The narcissistic Polinesso must be Handel’s nastiest operatic character – a role which was originally sung by the contralto Maria Negri. One might ‘complain’ that Iestyn Davies’ singing was almost too beautiful, but – dressed in skinny jeans, velvet jacket, and sporting a perma-sneer, tousled fringe and six o’clock shadow – he managed to look sufficiently unhinged, especially when Polinesso revealed his plot to the smitten Dalinda and hooked her into his deceit. The ironically refined instrumental accompaniment was matched by Davies’ own tasteful ornament and expressive da capo developments. Later, the countertenor whipped up a tremendous energy in his coloratura exultations.
As the King of Scotland, Gerald Finley was authoritative and exerted his customary stage presence – his benevolent interruption of the self-absorbed lovers was convincing and charming. Finley’s baritone was both agile and commanding, and surprisingly powerful when pushed down into genuine bass territory. The King’s Act 2 lament was profound and moving.
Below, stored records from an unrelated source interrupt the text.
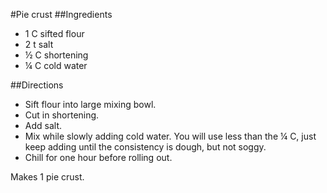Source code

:#Pie crust
##Ingredients
- 1 C sifted flour
- 2 t salt
- ½ C shortening
- ¼ C cold water

##Directions
- Sift flour into large mixing bowl.
- Cut in shortening.
- Add salt.
- Mix while slowly adding cold water. You will use less than the ¼ C, just keep adding until the consistency is dough, but not soggy.
- Chill for one hour before rolling out.

Makes 1 pie crust.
Ed Lyon was a warm-hearted Lurciano, genuinely pained by Dalinda’s rejection, then vigorous in urging the despairing Ariodante to seek revenge, his encouragement fired by the violins’ thrilling racing. Lyon’s contributions were unfailingly agile, vocally relaxed and thoroughly engaging. Thando Mjandana completed the superb cast in the minor role of Odoardo.
With the smallish band of musicians from the Orchestra of the Royal Opera House placed on the reduced-sized wood-panelled stage, the instrumental sound was finely etched and vivid. Curnyn’s tempos were fairly swift but never rushed, and the fluency with which he moved between meters and movements created an engaging drama. The players communicated the opera’s frequent and striking changes of emotional tenor, textures and colours seemed endlessly varied, and in the recitatives there many beautifully expressive nuances.
This was a truly lovely performance. A smashing ‘night out’.
The performance is available on demand until 20th December 2020.
Ariodante – Paula Murrihy; Ginevra – Chen Reiss; King of Scotland – Gerald Finley; Dalinda – Sophie Bevan; Lurcanio – Ed Lyon; Polinesso – Iestyn Davies; Odoardo – Thando Mjandana, Christian Curnyn, Orchestra of the Royal Opera House.
Royal Opera House, Covent Garden, London (live stream); Friday 20th November.